Studio album by Joan Baez, Bill Wood, Ted Alevizos
- Released: 1960
- Recorded: Boston, May 1959
- Genres: Folk, Negro spiritual, Greek traditional music
- Length: 46:37
- Languages: English, French, Greek
- Label: Veritas
- Producer: Lemuel Marshall Wells

Joan Baez chronology
|  | Folksingers 'Round Harvard Square (1960) | Joan Baez (1960) |

= Folksingers 'Round Harvard Square =

Folksingers 'Round Harvard Square is a collaborative folk album featuring Joan Baez, Bill Wood and Ted Alevizos; it is also Baez's debut appearance as six of the eighteen tracks were solos by her.
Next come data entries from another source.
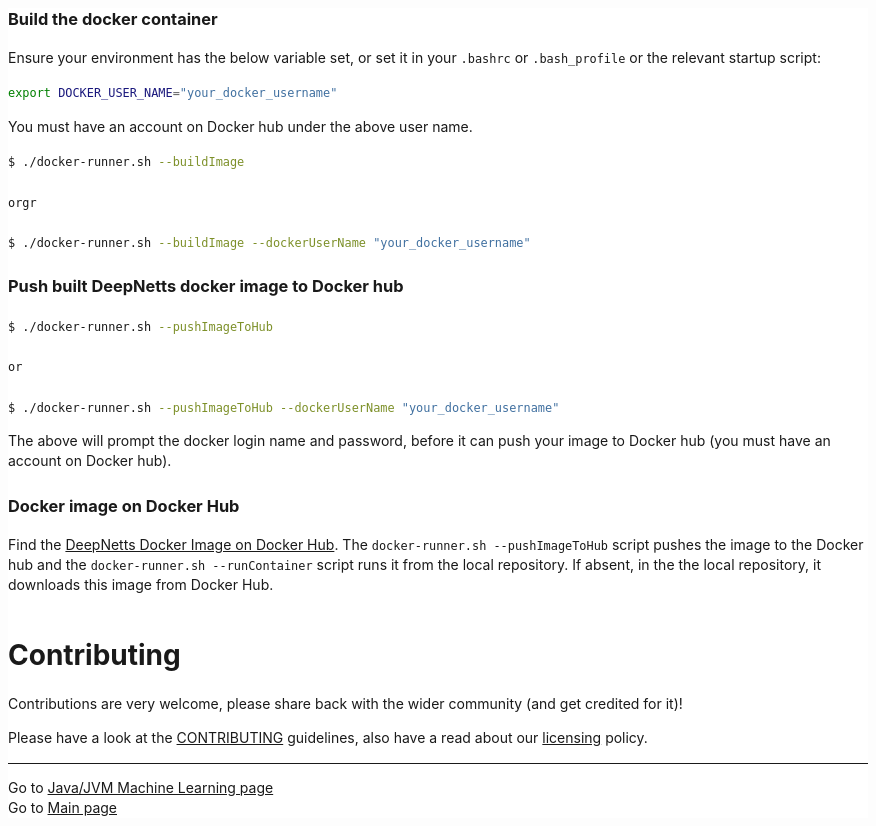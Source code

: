 ### Build the docker container

Ensure your environment has the below variable set, or set it in your `.bashrc` or `.bash_profile` or the relevant startup script:

```bash
export DOCKER_USER_NAME="your_docker_username"
```

You must have an account on Docker hub under the above user name.


```bash
$ ./docker-runner.sh --buildImage

orgr

$ ./docker-runner.sh --buildImage --dockerUserName "your_docker_username"
```

### Push built DeepNetts docker image to Docker hub

```bash
$ ./docker-runner.sh --pushImageToHub

or

$ ./docker-runner.sh --pushImageToHub --dockerUserName "your_docker_username"
```

The above will prompt the docker login name and password, before it can push your image to Docker hub (you must have an account on Docker hub).

### Docker image on Docker Hub

Find the [DeepNetts Docker Image on Docker Hub](https://hub.docker.com/r/neomatrix369/deepnetts). The `docker-runner.sh --pushImageToHub` script pushes the image to the Docker hub and the `docker-runner.sh --runContainer` script runs it from the local repository. If absent, in the the local repository, it downloads this image from Docker Hub.

# Contributing

Contributions are very welcome, please share back with the wider community (and get credited for it)!

Please have a look at the [CONTRIBUTING](CONTRIBUTING.md) guidelines, also have a read about our [licensing](LICENSE.txt) policy.

---

Go to [Java/JVM Machine Learning page](../../details/java-jvm.md#javajvm) </br>
Go to [Main page](../../README.md)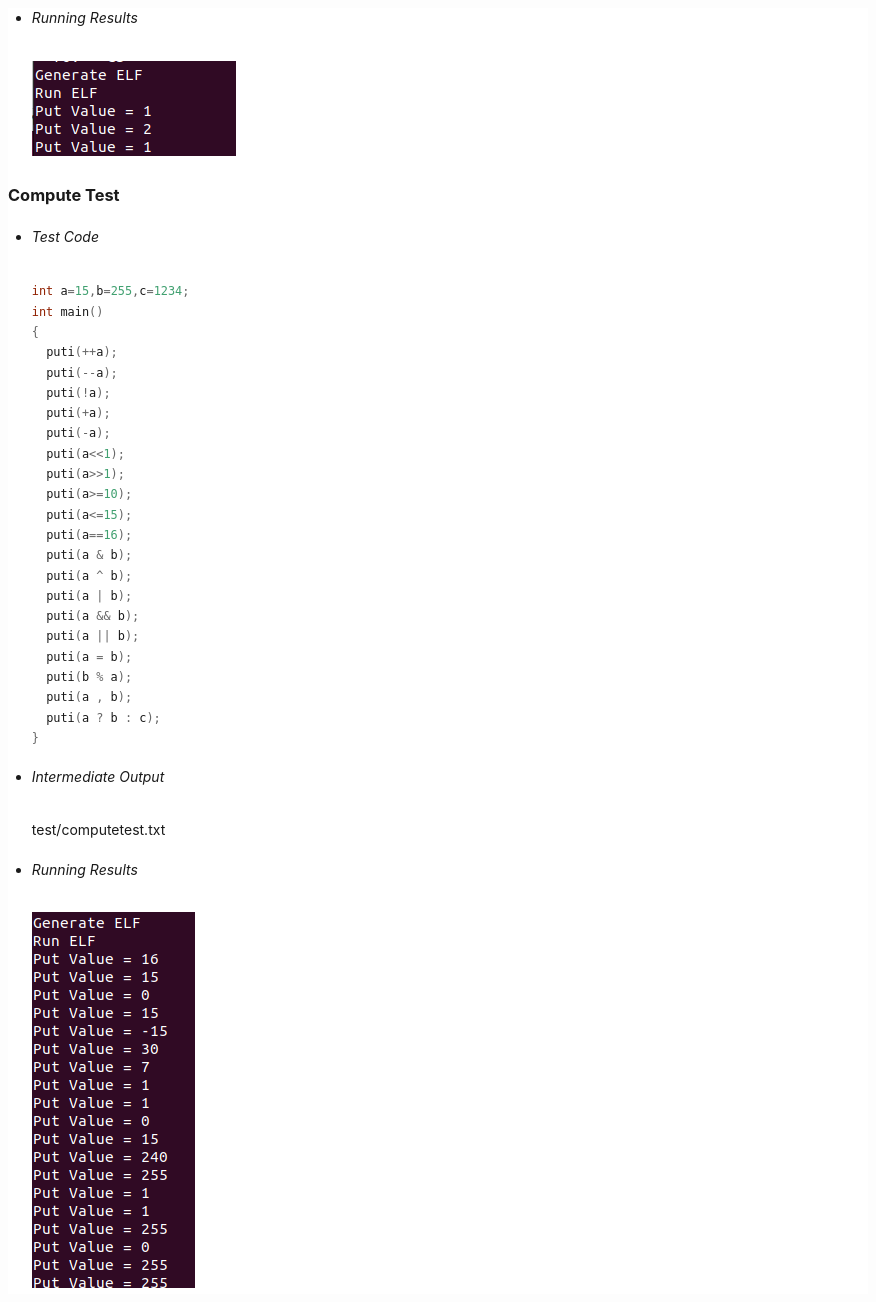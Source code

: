 - ###### Running Results

  ![image-20221119001212994](images/image-20221119001212994.png)

### Compute Test

- ###### Test Code

  ```c++
  int a=15,b=255,c=1234;
  int main()
  {
  	puti(++a);
  	puti(--a);
  	puti(!a);
  	puti(+a);
  	puti(-a);
  	puti(a<<1);
  	puti(a>>1);
  	puti(a>=10);
  	puti(a<=15);
  	puti(a==16);
  	puti(a & b);
  	puti(a ^ b);
  	puti(a | b);
  	puti(a && b);
  	puti(a || b);
  	puti(a = b);
  	puti(b % a);
  	puti(a , b);
  	puti(a ? b : c);
  }
  ```

- ###### Intermediate Output

  test/computetest.txt

- ###### Running Results

  ![image-20221119001428385](images/image-20221119001428385.png)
The album was recorded by Stephen Fassett in "a friend's basement studio" in Boston, May 1959.

In 1963, an unauthorized reissue of the album was released on Squire Records as The Best of Joan Baez (minus four tracks that did not contain Baez' vocals — "Le Cheval dans la baignoire," "The Bold Soldier," "Lass from the Low Country" and "Rejected Lover"), but was withdrawn after Baez took legal action against it (by which time the album had already made the top-fifty on the U.S. albums charts).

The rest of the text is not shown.